[[ SUPPLIED ENTRIES open ]]

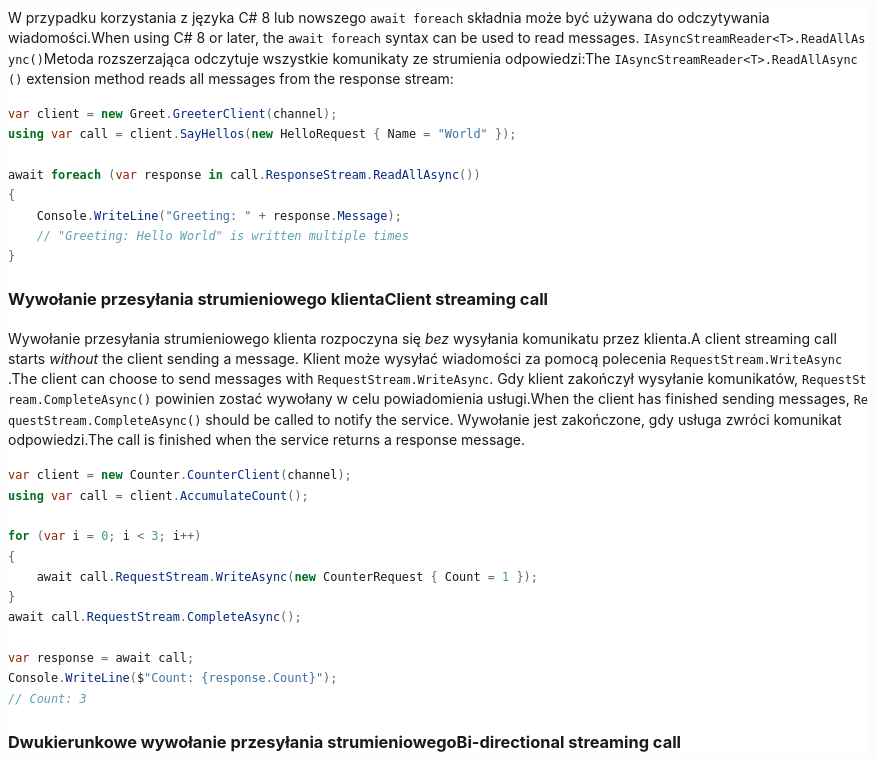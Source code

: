<span data-ttu-id="4a73d-168">W przypadku korzystania z języka C# 8 lub nowszego `await foreach` składnia może być używana do odczytywania wiadomości.</span><span class="sxs-lookup"><span data-stu-id="4a73d-168">When using C# 8 or later, the `await foreach` syntax can be used to read messages.</span></span> <span data-ttu-id="4a73d-169">`IAsyncStreamReader<T>.ReadAllAsync()`Metoda rozszerzająca odczytuje wszystkie komunikaty ze strumienia odpowiedzi:</span><span class="sxs-lookup"><span data-stu-id="4a73d-169">The `IAsyncStreamReader<T>.ReadAllAsync()` extension method reads all messages from the response stream:</span></span>

```csharp
var client = new Greet.GreeterClient(channel);
using var call = client.SayHellos(new HelloRequest { Name = "World" });

await foreach (var response in call.ResponseStream.ReadAllAsync())
{
    Console.WriteLine("Greeting: " + response.Message);
    // "Greeting: Hello World" is written multiple times
}
```

### <a name="client-streaming-call"></a><span data-ttu-id="4a73d-170">Wywołanie przesyłania strumieniowego klienta</span><span class="sxs-lookup"><span data-stu-id="4a73d-170">Client streaming call</span></span>

<span data-ttu-id="4a73d-171">Wywołanie przesyłania strumieniowego klienta rozpoczyna się *bez* wysyłania komunikatu przez klienta.</span><span class="sxs-lookup"><span data-stu-id="4a73d-171">A client streaming call starts *without* the client sending a message.</span></span> <span data-ttu-id="4a73d-172">Klient może wysyłać wiadomości za pomocą polecenia `RequestStream.WriteAsync` .</span><span class="sxs-lookup"><span data-stu-id="4a73d-172">The client can choose to send messages with `RequestStream.WriteAsync`.</span></span> <span data-ttu-id="4a73d-173">Gdy klient zakończył wysyłanie komunikatów, `RequestStream.CompleteAsync()` powinien zostać wywołany w celu powiadomienia usługi.</span><span class="sxs-lookup"><span data-stu-id="4a73d-173">When the client has finished sending messages, `RequestStream.CompleteAsync()` should be called to notify the service.</span></span> <span data-ttu-id="4a73d-174">Wywołanie jest zakończone, gdy usługa zwróci komunikat odpowiedzi.</span><span class="sxs-lookup"><span data-stu-id="4a73d-174">The call is finished when the service returns a response message.</span></span>

```csharp
var client = new Counter.CounterClient(channel);
using var call = client.AccumulateCount();

for (var i = 0; i < 3; i++)
{
    await call.RequestStream.WriteAsync(new CounterRequest { Count = 1 });
}
await call.RequestStream.CompleteAsync();

var response = await call;
Console.WriteLine($"Count: {response.Count}");
// Count: 3
```

### <a name="bi-directional-streaming-call"></a><span data-ttu-id="4a73d-175">Dwukierunkowe wywołanie przesyłania strumieniowego</span><span class="sxs-lookup"><span data-stu-id="4a73d-175">Bi-directional streaming call</span></span>
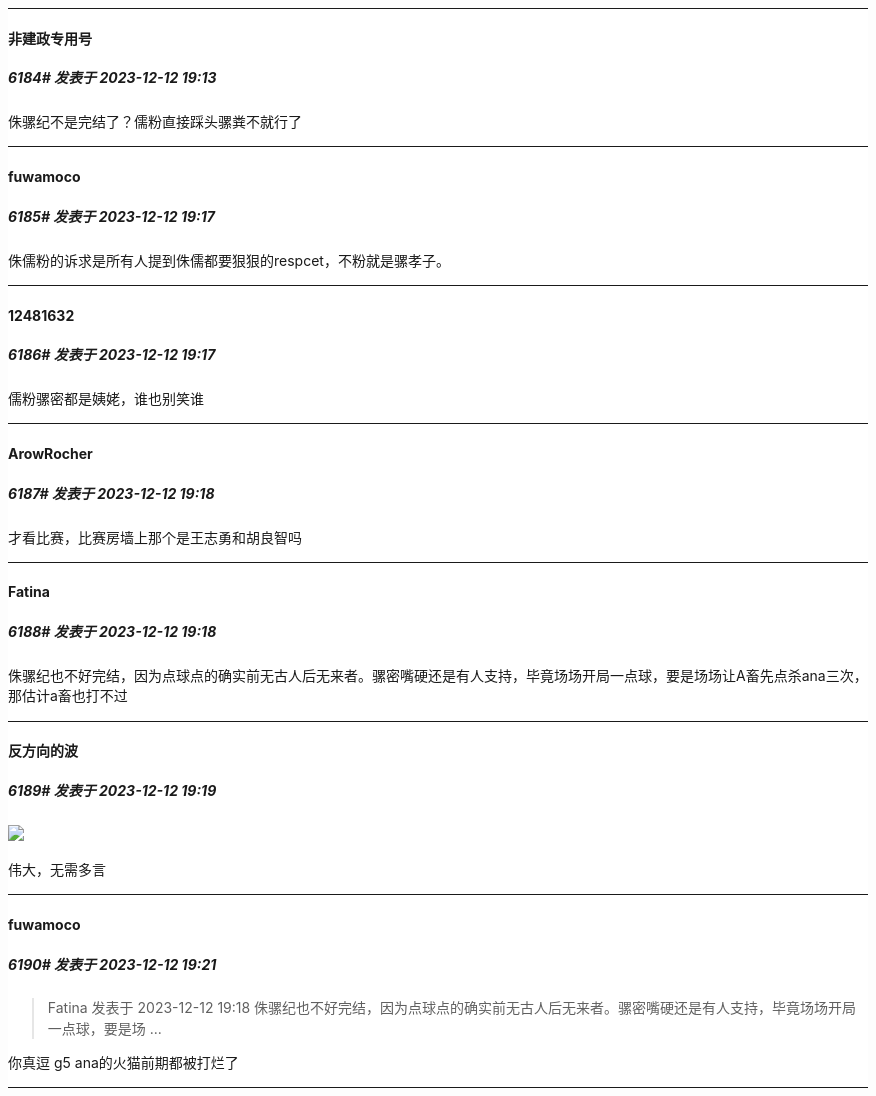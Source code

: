 
*****

####  非建政专用号  
##### 6184#       发表于 2023-12-12 19:13

侏骡纪不是完结了？儒粉直接踩头骡粪不就行了

*****

####  fuwamoco  
##### 6185#       发表于 2023-12-12 19:17

侏儒粉的诉求是所有人提到侏儒都要狠狠的respcet，不粉就是骡孝子。

*****

####  12481632  
##### 6186#       发表于 2023-12-12 19:17

儒粉骡密都是姨姥，谁也别笑谁

*****

####  ArowRocher  
##### 6187#       发表于 2023-12-12 19:18

才看比赛，比赛房墙上那个是王志勇和胡良智吗

*****

####  Fatina  
##### 6188#       发表于 2023-12-12 19:18

侏骡纪也不好完结，因为点球点的确实前无古人后无来者。骡密嘴硬还是有人支持，毕竟场场开局一点球，要是场场让A畜先点杀ana三次，那估计a畜也打不过

*****

####  反方向的波  
##### 6189#       发表于 2023-12-12 19:19

<img src="https://p.sda1.dev/14/0f6b1c3cfef941ebcf9d36bdf3f7bf45/CMP_20231212191844666.jpg" referrerpolicy="no-referrer">

伟大，无需多言

*****

####  fuwamoco  
##### 6190#       发表于 2023-12-12 19:21

<blockquote>Fatina 发表于 2023-12-12 19:18
侏骡纪也不好完结，因为点球点的确实前无古人后无来者。骡密嘴硬还是有人支持，毕竟场场开局一点球，要是场 ...</blockquote>
你真逗 g5 ana的火猫前期都被打烂了

*****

[[ SUPPLIED ENTRIES closed ]]

Scan the listing above, and wherever a line holds the string "WriteAsync", copy that line.

**TASK RESPONSE**
<span data-ttu-id="4a73d-171">Wywołanie przesyłania strumieniowego klienta rozpoczyna się *bez* wysyłania komunikatu przez klienta.</span><span class="sxs-lookup"><span data-stu-id="4a73d-171">A client streaming call starts *without* the client sending a message.</span></span> <span data-ttu-id="4a73d-172">Klient może wysyłać wiadomości za pomocą polecenia `RequestStream.WriteAsync` .</span><span class="sxs-lookup"><span data-stu-id="4a73d-172">The client can choose to send messages with `RequestStream.WriteAsync`.</span></span> <span data-ttu-id="4a73d-173">Gdy klient zakończył wysyłanie komunikatów, `RequestStream.CompleteAsync()` powinien zostać wywołany w celu powiadomienia usługi.</span><span class="sxs-lookup"><span data-stu-id="4a73d-173">When the client has finished sending messages, `RequestStream.CompleteAsync()` should be called to notify the service.</span></span> <span data-ttu-id="4a73d-174">Wywołanie jest zakończone, gdy usługa zwróci komunikat odpowiedzi.</span><span class="sxs-lookup"><span data-stu-id="4a73d-174">The call is finished when the service returns a response message.</span></span>
    await call.RequestStream.WriteAsync(new CounterRequest { Count = 1 });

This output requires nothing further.